The first patterns are protruding structures with clear edges and corners, and upper surfaces of the first patterns are flat surfaces. The protruding structures can be melted at the temperature of 230° C. to 250° C. and flow into grooves between the protruding structures under the action of gravity, so that the upper surfaces of the protruding structures with the clear edges and corners form the arc surfaces.

The formation of the second sub-layer includes: depositing a reflective metal layer on the first sub-layer. The formed reflective metal layer matches a surface of the first sub-layer in contact with the reflective metal layer in size and shape.

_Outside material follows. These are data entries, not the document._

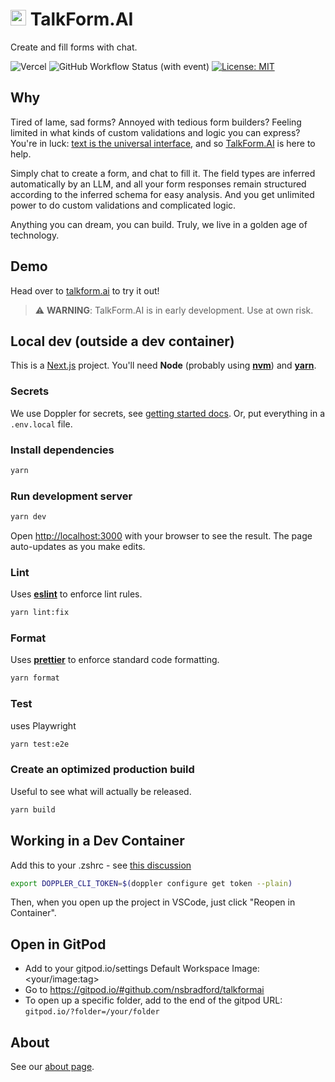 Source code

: # <img src="./public/talkform.png" alt="Talkform Icon" width="25"> TalkForm.AI

Create and fill forms with chat.

![Vercel](https://img.shields.io/github/deployments/nsbradford/TalkFormAI/production?logo=vercel&label=Vercel%20deployment) ![GitHub Workflow Status (with event)](https://img.shields.io/github/actions/workflow/status/nsbradford/talkformai/playwright.yml?label=e2e%20tests) [![License: MIT](https://img.shields.io/badge/License-MIT-yellow.svg)](https://opensource.org/licenses/MIT)

## Why

Tired of lame, sad forms? Annoyed with tedious form builders? Feeling limited in what kinds of custom validations and logic you can express? You're in luck: [text is the universal interface](https://scale.com/blog/text-universal-interface), and so [TalkForm.AI](https://www.talkform.ai/) is here to help.

Simply chat to create a form, and chat to fill it. The field types are inferred automatically by an LLM, and all your form responses remain structured according to the inferred schema for easy analysis. And you get unlimited power to do custom validations and complicated logic.

Anything you can dream, you can build. Truly, we live in a golden age of technology.

## Demo

Head over to [talkform.ai](https://www.talkform.ai/) to try it out!

> :warning: **WARNING**: TalkForm.AI is in early development. Use at own risk.


## Local dev (outside a dev container)
This is a [Next.js](https://nextjs.org/) project. You'll need **Node** (probably using **[nvm](https://github.com/nvm-sh/nvm)**) and **[yarn](https://yarnpkg.com/)**.

### Secrets

We use Doppler for secrets, see [getting started docs](https://docs.doppler.com/docs/install-cli). Or, put everything in a `.env.local` file.

### Install dependencies

```bash
yarn
```

### Run development server

```bash
yarn dev
```

Open [http://localhost:3000](http://localhost:3000) with your browser to see the result. The page auto-updates as you make edits.

### Lint

Uses **[eslint](https://eslint.org/)** to enforce lint rules.

```bash
yarn lint:fix
```

### Format

Uses **[prettier](https://prettier.io/)** to enforce standard code formatting.

```bash
yarn format
```

### Test

uses Playwright

```bash
yarn test:e2e
```

### Create an optimized production build

Useful to see what will actually be released.

```bash
yarn build
```

## Working in a Dev Container
Add this to your .zshrc - see [this discussion](https://community.doppler.com/t/vscode-container-support/104/2)
```bash
export DOPPLER_CLI_TOKEN=$(doppler configure get token --plain)
```
Then, when you open up the project in VSCode, just click "Reopen in Container".

## Open in GitPod
- Add to your gitpod.io/settings Default Workspace Image: <your/image:tag>
- Go to https://gitpod.io/#github.com/nsbradford/talkformai
- To open up a specific folder, add to the end of the gitpod URL: `gitpod.io/?folder=/your/folder`


## About

See our [about page](https://www.talkform.ai/about).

The display substrate is provided with the reflective structure in which the arc surfaces are arranged continuously as the reflective surface, the reflective structure can enable the light intensity distribution curve of the light reflected when the incident light with various incident angles is incident on the reflective surface to be proximal to a cosine function. That is, the distribution curve of the light intensity of the light reflected when the incident light with various incident angles is incident on the reflective surface presents a normal distribution, which is substantially consistent with the Lambertian reflective curve, so that the reflective structure3can be formed as the Lambertian-like reflective structure, which can realize that the light intensity of the diffused light along various directions is always proportional to the cosine function of the incident angle regardless of the direction of the incident light, so that the light from various directions has the same luminance, and thus not only the brightness uniformity and the contrast ratio of the display panel including the display substrate can be improved, but also the viewing angle of display panel including the display substrate can be improved, and thus the display effect of display panel including the display substrate can be improved.

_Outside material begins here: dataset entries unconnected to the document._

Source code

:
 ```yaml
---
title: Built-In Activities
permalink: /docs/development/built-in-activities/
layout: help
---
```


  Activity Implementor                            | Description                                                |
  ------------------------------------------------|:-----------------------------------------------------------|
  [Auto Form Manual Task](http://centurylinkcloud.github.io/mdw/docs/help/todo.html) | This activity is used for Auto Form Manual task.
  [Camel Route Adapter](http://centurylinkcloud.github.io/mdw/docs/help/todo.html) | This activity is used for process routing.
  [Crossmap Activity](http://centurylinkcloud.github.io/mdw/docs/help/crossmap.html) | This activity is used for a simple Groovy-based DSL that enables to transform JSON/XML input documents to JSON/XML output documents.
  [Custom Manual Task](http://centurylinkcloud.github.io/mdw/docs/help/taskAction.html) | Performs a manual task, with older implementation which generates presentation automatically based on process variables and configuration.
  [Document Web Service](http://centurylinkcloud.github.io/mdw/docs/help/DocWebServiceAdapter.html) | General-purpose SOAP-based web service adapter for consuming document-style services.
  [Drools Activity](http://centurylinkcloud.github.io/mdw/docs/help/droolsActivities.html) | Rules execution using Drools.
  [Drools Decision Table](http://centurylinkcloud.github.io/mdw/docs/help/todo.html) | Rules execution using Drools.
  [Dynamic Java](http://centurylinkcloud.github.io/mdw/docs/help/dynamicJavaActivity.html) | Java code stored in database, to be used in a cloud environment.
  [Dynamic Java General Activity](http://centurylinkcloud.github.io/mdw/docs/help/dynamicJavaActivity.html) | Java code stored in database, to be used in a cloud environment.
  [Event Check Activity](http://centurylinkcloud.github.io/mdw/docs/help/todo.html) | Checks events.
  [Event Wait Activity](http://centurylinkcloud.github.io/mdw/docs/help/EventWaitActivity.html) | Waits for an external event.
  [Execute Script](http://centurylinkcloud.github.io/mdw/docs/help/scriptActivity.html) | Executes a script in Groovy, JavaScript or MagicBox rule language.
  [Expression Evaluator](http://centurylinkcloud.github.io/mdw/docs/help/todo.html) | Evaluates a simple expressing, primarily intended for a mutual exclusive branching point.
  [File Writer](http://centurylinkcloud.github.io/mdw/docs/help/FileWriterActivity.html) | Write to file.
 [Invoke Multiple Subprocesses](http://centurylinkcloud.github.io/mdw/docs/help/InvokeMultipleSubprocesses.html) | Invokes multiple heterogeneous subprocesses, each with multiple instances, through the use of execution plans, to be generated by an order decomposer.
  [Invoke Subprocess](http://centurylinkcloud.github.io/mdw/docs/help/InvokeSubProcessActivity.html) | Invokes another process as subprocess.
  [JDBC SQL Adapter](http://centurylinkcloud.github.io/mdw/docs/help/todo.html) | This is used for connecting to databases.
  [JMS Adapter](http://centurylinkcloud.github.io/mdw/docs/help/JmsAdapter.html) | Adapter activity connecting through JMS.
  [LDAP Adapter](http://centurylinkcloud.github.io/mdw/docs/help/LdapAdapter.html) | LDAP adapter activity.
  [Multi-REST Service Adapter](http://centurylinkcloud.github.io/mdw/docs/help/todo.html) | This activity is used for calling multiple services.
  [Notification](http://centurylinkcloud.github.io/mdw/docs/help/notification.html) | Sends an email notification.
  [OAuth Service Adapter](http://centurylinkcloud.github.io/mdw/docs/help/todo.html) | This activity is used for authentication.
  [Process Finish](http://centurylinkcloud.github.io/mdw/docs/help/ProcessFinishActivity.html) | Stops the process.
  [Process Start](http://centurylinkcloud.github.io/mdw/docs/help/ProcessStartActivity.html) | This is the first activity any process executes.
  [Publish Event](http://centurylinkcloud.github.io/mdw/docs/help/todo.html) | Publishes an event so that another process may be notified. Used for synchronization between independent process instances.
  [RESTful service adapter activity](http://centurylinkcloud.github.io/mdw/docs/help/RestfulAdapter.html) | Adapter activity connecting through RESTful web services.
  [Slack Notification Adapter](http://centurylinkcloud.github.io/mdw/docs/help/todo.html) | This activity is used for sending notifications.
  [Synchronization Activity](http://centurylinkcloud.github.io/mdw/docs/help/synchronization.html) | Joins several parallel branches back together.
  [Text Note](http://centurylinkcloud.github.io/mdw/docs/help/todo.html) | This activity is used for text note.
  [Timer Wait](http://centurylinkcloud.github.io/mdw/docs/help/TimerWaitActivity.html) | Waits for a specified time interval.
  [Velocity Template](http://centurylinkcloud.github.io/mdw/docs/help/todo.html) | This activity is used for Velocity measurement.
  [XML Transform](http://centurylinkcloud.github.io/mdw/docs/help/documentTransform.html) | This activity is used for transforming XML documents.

An embodiment of the present disclosure further provides a display panel, which includes the display substrate in any one of the above embodiments. The display panel further includes a counter substrate facing the display substrate, with a liquid crystal layer disposed between the display substrate and the counter substrate.

In the display substrate in any one of above-mentioned embodiments, not only the brightness uniformity and the contrast ratio of the display panel can be improved, but also the viewing angle of the display panel can be enlarged, and moreover the display effect of the display panel can be improved.

An embodiment of the present disclosure further provides a display module, which includes the display panel in any one of above embodiments and a light source. The light source is disposed on the light-emitting side of the display panel, and the light-emitting surface of the light source faces the light-emitting side of the display panel.

The light source includes micro light-emitting diodes (Micro-LEDs) arranged in an array.

In the display panel in any one of above-mentioned embodiments, not only the brightness uniformity and the contrast ratio of the display module can be improved, but also the viewing angle of the display module can be enlarged, and moreover the display effect of the display module can be improved.

The display module provided by the embodiments of the present disclosure can be any product or component with a display function, such as an LCD panel, an LCD television, a display, a mobile phone, a navigator and the like.

It will be understood that the above embodiments are merely exemplary embodiments for illustrating the principles of the present disclosure, and the present disclosure is not limited thereto. It will be apparent to those skilled in the art that various changes and modifications can be made therein without departing from the spirit and scope of the present disclosure, and these changes and modifications are within the scope of the present disclosure.